» What the task asks
Below is a listing from which only part is wanted; return exactly the lines from the one with "### Entidades" up to and including the one with "### Lógica de Negócio".
= Beginning of Section =
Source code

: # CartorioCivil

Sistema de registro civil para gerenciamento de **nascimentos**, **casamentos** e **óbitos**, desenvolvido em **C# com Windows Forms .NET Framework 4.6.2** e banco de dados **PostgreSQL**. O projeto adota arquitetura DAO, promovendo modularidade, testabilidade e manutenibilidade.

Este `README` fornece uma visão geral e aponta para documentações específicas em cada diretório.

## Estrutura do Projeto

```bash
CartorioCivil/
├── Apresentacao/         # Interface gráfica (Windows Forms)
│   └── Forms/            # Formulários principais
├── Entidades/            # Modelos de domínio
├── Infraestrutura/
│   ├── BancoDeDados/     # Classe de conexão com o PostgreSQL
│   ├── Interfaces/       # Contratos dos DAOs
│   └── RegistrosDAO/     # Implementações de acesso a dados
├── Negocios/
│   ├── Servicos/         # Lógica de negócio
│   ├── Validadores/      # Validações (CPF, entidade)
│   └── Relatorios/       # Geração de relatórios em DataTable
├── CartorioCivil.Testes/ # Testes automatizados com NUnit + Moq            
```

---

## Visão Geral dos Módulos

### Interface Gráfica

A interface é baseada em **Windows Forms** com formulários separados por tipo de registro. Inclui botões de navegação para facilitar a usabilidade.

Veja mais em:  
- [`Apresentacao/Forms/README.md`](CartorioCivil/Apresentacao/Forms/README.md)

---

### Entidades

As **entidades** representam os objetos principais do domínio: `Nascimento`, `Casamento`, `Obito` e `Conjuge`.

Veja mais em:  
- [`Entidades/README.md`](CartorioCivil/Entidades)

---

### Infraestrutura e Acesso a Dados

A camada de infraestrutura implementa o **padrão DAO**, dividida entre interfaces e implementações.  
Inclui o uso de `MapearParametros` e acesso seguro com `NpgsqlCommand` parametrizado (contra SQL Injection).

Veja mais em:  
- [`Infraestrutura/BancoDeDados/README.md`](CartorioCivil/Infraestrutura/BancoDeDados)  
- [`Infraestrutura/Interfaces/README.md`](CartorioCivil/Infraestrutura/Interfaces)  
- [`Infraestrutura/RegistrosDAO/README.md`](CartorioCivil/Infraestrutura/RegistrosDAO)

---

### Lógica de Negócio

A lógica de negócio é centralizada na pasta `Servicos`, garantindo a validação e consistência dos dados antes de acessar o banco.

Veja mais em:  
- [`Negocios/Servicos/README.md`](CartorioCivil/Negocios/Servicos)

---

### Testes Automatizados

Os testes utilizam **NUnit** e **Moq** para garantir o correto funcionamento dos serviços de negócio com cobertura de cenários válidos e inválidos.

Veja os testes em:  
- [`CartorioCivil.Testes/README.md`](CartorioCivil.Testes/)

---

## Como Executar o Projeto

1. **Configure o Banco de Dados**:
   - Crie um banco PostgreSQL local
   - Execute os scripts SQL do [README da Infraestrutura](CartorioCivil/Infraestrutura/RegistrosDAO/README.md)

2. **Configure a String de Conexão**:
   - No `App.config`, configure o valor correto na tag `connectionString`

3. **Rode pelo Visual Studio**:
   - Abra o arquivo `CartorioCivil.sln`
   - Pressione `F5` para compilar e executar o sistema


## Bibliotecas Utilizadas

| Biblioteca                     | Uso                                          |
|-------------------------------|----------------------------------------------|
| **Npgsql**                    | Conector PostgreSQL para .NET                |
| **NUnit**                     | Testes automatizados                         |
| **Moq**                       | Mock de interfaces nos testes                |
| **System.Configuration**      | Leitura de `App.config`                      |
= End of Section =
= Beginning of Section =
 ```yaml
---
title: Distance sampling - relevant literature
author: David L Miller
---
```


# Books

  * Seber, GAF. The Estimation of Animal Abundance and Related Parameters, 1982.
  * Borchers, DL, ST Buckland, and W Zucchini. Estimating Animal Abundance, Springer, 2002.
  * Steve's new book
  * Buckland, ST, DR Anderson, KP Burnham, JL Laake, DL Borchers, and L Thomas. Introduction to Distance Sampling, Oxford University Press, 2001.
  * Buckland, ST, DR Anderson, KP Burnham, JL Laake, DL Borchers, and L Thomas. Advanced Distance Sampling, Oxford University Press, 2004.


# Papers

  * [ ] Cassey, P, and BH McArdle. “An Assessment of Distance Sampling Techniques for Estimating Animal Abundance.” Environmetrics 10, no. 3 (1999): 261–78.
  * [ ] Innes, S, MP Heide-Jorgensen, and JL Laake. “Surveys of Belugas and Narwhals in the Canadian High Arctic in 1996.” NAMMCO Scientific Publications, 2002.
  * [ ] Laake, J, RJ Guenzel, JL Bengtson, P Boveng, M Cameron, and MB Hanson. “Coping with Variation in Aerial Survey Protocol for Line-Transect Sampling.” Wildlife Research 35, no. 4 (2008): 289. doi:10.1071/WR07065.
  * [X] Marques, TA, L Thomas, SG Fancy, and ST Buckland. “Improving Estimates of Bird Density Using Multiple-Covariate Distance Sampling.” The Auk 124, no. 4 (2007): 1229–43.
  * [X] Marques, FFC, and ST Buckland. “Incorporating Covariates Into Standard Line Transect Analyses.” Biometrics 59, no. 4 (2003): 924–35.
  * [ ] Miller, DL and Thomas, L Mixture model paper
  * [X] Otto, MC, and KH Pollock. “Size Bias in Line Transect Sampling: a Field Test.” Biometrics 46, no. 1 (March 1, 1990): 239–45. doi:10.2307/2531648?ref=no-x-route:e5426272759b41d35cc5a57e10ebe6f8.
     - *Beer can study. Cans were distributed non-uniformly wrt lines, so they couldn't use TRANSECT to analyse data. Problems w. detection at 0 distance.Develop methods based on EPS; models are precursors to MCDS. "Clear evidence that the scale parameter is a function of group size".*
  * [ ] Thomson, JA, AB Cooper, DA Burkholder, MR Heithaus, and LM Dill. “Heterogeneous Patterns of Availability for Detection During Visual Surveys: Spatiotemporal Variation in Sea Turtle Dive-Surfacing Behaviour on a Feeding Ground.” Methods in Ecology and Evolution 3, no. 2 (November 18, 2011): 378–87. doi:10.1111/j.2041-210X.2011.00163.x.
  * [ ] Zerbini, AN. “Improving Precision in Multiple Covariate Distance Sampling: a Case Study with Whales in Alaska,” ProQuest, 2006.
= End of Section =
= Beginning of Section =
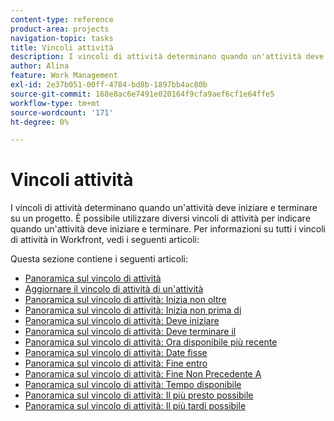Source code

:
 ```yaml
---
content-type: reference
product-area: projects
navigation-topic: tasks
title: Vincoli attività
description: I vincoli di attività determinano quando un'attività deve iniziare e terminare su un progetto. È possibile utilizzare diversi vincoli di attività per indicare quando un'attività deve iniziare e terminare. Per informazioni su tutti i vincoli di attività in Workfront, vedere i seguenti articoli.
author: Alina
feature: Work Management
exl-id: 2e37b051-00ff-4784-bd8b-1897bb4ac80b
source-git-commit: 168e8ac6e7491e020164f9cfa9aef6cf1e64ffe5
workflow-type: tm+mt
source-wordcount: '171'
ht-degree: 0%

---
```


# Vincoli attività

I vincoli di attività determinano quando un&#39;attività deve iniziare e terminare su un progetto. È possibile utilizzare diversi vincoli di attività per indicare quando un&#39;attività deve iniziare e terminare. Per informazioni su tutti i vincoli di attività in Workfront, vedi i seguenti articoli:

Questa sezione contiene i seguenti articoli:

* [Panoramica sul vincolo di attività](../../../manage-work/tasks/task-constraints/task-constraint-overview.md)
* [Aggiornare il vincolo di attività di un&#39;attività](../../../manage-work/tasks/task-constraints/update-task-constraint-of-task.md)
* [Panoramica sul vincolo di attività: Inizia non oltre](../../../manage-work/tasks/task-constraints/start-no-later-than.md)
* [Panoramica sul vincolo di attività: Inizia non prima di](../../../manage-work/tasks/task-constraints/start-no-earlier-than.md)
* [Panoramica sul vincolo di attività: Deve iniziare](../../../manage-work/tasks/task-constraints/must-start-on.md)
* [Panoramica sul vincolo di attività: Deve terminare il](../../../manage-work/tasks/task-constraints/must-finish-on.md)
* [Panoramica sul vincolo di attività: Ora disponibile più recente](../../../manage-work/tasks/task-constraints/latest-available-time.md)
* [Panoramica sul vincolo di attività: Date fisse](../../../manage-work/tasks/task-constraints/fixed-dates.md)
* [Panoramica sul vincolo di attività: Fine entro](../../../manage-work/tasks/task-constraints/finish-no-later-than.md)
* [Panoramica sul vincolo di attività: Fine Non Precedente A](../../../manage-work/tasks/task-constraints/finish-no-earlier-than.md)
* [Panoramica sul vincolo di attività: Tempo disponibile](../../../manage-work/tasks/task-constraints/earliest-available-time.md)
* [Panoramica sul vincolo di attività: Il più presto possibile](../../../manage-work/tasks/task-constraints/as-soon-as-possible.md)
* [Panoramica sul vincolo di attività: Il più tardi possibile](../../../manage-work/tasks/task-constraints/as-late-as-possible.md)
= End of Section =
» Answer for the task
### Entidades

As **entidades** representam os objetos principais do domínio: `Nascimento`, `Casamento`, `Obito` e `Conjuge`.

Veja mais em:  
- [`Entidades/README.md`](CartorioCivil/Entidades)

---

### Infraestrutura e Acesso a Dados

A camada de infraestrutura implementa o **padrão DAO**, dividida entre interfaces e implementações.  
Inclui o uso de `MapearParametros` e acesso seguro com `NpgsqlCommand` parametrizado (contra SQL Injection).

Veja mais em:  
- [`Infraestrutura/BancoDeDados/README.md`](CartorioCivil/Infraestrutura/BancoDeDados)  
- [`Infraestrutura/Interfaces/README.md`](CartorioCivil/Infraestrutura/Interfaces)  
- [`Infraestrutura/RegistrosDAO/README.md`](CartorioCivil/Infraestrutura/RegistrosDAO)

---

### Lógica de Negócio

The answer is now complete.